This is one of the most popular and widely circulated ‘facts’ related to space exploration, but it is in fact false on two levels. First, the Great Wall of China is NOT visible from space. Second, there are in fact some man-made structures that are visible from space. So, wherever or whoever this myth originated from, there is some serious justification needed!
The myth probably originated some time in the 19th century, when we humans were discovering the canals on Mars for the first time. This led us to believe that long, straight objects or patterns are visible from great distances. While the idea seemed plausible at the time, the myth has been debunked several times since. The Great Wall of China is visible from up to a few kilometres above the Earth’s surface, it is not visible from the International Space Station (which orbits at around 200 km from the surface) and certainly not from the moon (which is around 384,400 km away), as some people have claimed.
NASA confirmed that in 2004, an astronaut called Leroy Chiao took the first image of the Great Wall from the International Space Station. Here it is.

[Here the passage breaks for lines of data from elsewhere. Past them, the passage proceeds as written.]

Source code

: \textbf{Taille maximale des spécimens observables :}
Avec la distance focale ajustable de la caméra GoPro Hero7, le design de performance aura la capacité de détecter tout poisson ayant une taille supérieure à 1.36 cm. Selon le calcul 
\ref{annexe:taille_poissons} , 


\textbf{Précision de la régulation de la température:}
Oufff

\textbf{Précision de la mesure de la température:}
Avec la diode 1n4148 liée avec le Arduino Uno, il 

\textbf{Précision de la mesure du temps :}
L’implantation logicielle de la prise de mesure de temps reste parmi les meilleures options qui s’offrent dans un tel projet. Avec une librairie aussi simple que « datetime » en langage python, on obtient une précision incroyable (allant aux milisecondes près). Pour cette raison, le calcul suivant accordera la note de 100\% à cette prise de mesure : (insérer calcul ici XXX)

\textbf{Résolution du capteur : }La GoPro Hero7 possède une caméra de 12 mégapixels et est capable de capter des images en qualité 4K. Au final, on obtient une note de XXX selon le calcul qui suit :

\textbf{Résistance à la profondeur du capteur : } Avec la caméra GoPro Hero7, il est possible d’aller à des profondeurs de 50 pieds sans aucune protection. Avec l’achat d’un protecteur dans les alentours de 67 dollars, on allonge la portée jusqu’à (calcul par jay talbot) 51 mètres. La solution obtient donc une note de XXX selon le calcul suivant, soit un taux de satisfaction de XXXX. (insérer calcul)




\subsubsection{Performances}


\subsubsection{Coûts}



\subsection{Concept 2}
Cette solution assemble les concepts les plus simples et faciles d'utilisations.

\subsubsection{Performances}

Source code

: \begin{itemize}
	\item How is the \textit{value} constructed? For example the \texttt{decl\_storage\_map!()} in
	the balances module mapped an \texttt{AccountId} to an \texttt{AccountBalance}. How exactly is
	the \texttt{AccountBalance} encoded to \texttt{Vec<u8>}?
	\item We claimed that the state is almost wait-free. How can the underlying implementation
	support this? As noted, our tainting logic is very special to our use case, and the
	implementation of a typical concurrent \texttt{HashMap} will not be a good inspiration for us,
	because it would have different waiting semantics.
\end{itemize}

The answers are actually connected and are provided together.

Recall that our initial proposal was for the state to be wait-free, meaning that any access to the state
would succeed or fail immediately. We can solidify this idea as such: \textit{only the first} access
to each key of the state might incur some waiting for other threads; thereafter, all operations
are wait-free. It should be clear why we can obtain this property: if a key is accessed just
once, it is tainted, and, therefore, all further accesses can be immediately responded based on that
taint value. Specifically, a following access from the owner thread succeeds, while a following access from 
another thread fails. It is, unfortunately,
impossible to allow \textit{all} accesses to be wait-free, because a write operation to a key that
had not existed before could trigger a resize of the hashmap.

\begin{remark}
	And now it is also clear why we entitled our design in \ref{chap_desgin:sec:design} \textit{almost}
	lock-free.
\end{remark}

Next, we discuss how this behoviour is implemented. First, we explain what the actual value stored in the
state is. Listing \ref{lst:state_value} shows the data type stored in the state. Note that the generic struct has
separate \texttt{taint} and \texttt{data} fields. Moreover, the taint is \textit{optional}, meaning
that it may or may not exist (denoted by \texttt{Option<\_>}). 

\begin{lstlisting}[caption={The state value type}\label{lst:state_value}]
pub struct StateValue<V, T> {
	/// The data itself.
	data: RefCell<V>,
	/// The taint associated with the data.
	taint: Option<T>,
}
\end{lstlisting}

The above image was taken with a 180 mm zoom lens. That means that it does not represent what the naked eye would see. Can you spot the Great Wall in the image? Of course not. If you cannot see the Wall in a zoomed image, what chance is there that you would be able to see it with your naked eye? Almost nil. In case you are still looking for the Wall, check out this website. The Wall has been marked out on a cropped version of the image. The Wall is difficult to see because it is built along the contours of the landscape, and there is no contrast with the surroundings.
Even though the Great Wall of China is not visible from space, there are some man-made structures that are visible. Astronauts have said that the ancient pyramids at Giza are relatively easy to see. Another example are the greenhouses in province of Almeria, Spain. They cover almost 200 square kilometres, and can be easily identified from space due to the stark contrast with their surroundings.
Perhaps surprisingly, even some roads and bridges are visible from space. This often happens when the road or bridge crosses rough terrain, as shown in the example below. The straight, black line on the left is in fact a road and is easily visible because of the roughness of the surrounding terrain.
At night, entire cities become visible easily from space because of the light they produce. In the image below, the entire Iberian peninsula (Spain and Portugal) is shining with lights.
There are several other examples of man-made structures that are visible from space, including mines, fields and palaces.